Extract the opening line of the entries and every line after it, stopping at and including the line that contains "or $(r+1)(r+3)=0$ hence". Do not include pictures.

#### The data ####

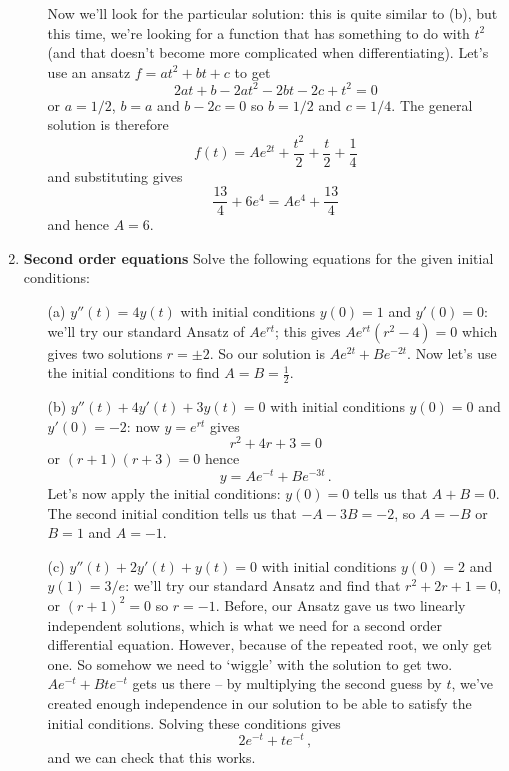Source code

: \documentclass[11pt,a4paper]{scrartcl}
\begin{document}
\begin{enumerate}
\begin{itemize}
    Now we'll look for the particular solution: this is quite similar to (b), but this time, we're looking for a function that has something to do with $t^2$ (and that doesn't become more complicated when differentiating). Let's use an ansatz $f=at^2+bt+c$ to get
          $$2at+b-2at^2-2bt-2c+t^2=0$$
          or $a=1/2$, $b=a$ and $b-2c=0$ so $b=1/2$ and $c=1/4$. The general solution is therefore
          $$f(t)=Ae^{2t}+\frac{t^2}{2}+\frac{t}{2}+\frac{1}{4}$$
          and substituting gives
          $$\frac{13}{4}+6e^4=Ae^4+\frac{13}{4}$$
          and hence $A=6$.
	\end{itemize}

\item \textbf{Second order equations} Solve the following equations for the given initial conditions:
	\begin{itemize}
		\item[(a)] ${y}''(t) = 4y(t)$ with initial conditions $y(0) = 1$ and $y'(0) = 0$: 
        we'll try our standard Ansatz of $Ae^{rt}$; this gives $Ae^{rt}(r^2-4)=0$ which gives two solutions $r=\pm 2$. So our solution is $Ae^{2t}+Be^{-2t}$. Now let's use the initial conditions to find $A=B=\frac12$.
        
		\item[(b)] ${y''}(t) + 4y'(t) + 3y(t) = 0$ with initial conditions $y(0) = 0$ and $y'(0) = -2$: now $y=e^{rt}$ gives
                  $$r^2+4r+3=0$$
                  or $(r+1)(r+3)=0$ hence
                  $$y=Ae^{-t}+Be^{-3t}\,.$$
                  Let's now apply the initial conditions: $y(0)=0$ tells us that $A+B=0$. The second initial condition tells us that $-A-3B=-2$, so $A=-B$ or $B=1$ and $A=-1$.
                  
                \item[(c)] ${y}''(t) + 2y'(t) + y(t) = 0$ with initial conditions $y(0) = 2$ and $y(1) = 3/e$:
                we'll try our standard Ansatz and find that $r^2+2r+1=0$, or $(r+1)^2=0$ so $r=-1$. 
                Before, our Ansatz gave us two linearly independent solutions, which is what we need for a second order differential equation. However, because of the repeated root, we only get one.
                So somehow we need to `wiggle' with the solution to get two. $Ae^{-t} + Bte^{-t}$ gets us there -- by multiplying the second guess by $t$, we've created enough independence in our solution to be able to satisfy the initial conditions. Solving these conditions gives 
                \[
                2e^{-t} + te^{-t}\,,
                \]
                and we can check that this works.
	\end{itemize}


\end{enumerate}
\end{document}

####

:: Written solution ::
Source code

: \documentclass[11pt,a4paper]{scrartcl}
\begin{document}
\begin{enumerate}
\begin{itemize}
    Now we'll look for the particular solution: this is quite similar to (b), but this time, we're looking for a function that has something to do with $t^2$ (and that doesn't become more complicated when differentiating). Let's use an ansatz $f=at^2+bt+c$ to get
          $$2at+b-2at^2-2bt-2c+t^2=0$$
          or $a=1/2$, $b=a$ and $b-2c=0$ so $b=1/2$ and $c=1/4$. The general solution is therefore
          $$f(t)=Ae^{2t}+\frac{t^2}{2}+\frac{t}{2}+\frac{1}{4}$$
          and substituting gives
          $$\frac{13}{4}+6e^4=Ae^4+\frac{13}{4}$$
          and hence $A=6$.
	\end{itemize}

\item \textbf{Second order equations} Solve the following equations for the given initial conditions:
	\begin{itemize}
		\item[(a)] ${y}''(t) = 4y(t)$ with initial conditions $y(0) = 1$ and $y'(0) = 0$: 
        we'll try our standard Ansatz of $Ae^{rt}$; this gives $Ae^{rt}(r^2-4)=0$ which gives two solutions $r=\pm 2$. So our solution is $Ae^{2t}+Be^{-2t}$. Now let's use the initial conditions to find $A=B=\frac12$.
        
		\item[(b)] ${y''}(t) + 4y'(t) + 3y(t) = 0$ with initial conditions $y(0) = 0$ and $y'(0) = -2$: now $y=e^{rt}$ gives
                  $$r^2+4r+3=0$$
                  or $(r+1)(r+3)=0$ hence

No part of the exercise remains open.